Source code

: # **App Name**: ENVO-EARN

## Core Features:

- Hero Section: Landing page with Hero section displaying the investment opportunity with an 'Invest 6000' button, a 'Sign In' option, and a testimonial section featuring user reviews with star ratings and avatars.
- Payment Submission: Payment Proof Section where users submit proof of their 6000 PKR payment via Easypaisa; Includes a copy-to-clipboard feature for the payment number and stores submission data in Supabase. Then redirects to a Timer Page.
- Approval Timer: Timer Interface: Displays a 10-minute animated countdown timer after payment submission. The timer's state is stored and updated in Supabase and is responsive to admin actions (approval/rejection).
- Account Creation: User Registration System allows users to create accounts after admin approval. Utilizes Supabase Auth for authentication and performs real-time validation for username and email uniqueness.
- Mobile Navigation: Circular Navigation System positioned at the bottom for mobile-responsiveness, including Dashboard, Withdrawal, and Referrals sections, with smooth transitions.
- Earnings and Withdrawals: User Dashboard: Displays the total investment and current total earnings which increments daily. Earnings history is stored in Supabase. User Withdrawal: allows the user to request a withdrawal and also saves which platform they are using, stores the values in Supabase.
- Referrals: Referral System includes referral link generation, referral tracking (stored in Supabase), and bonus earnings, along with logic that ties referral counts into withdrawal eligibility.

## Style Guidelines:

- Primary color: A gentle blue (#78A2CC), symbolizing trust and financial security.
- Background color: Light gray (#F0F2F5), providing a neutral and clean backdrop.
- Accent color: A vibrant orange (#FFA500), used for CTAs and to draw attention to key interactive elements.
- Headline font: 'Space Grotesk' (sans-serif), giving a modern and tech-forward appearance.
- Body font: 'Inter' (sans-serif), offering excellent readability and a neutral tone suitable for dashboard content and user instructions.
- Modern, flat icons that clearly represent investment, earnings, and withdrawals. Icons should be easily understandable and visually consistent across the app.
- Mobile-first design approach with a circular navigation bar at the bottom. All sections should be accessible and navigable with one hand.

- **WHAT TO WORK ON**
Go through the entries and restate each one exactly.

- **EXERCISE OUTPUT**
Source code

: # **App Name**: ENVO-EARN

## Core Features:

- Hero Section: Landing page with Hero section displaying the investment opportunity with an 'Invest 6000' button, a 'Sign In' option, and a testimonial section featuring user reviews with star ratings and avatars.
- Payment Submission: Payment Proof Section where users submit proof of their 6000 PKR payment via Easypaisa; Includes a copy-to-clipboard feature for the payment number and stores submission data in Supabase. Then redirects to a Timer Page.
- Approval Timer: Timer Interface: Displays a 10-minute animated countdown timer after payment submission. The timer's state is stored and updated in Supabase and is responsive to admin actions (approval/rejection).
- Account Creation: User Registration System allows users to create accounts after admin approval. Utilizes Supabase Auth for authentication and performs real-time validation for username and email uniqueness.
- Mobile Navigation: Circular Navigation System positioned at the bottom for mobile-responsiveness, including Dashboard, Withdrawal, and Referrals sections, with smooth transitions.
- Earnings and Withdrawals: User Dashboard: Displays the total investment and current total earnings which increments daily. Earnings history is stored in Supabase. User Withdrawal: allows the user to request a withdrawal and also saves which platform they are using, stores the values in Supabase.
- Referrals: Referral System includes referral link generation, referral tracking (stored in Supabase), and bonus earnings, along with logic that ties referral counts into withdrawal eligibility.

## Style Guidelines:

- Primary color: A gentle blue (#78A2CC), symbolizing trust and financial security.
- Background color: Light gray (#F0F2F5), providing a neutral and clean backdrop.
- Accent color: A vibrant orange (#FFA500), used for CTAs and to draw attention to key interactive elements.
- Headline font: 'Space Grotesk' (sans-serif), giving a modern and tech-forward appearance.
- Body font: 'Inter' (sans-serif), offering excellent readability and a neutral tone suitable for dashboard content and user instructions.
- Modern, flat icons that clearly represent investment, earnings, and withdrawals. Icons should be easily understandable and visually consistent across the app.
- Mobile-first design approach with a circular navigation bar at the bottom. All sections should be accessible and navigable with one hand.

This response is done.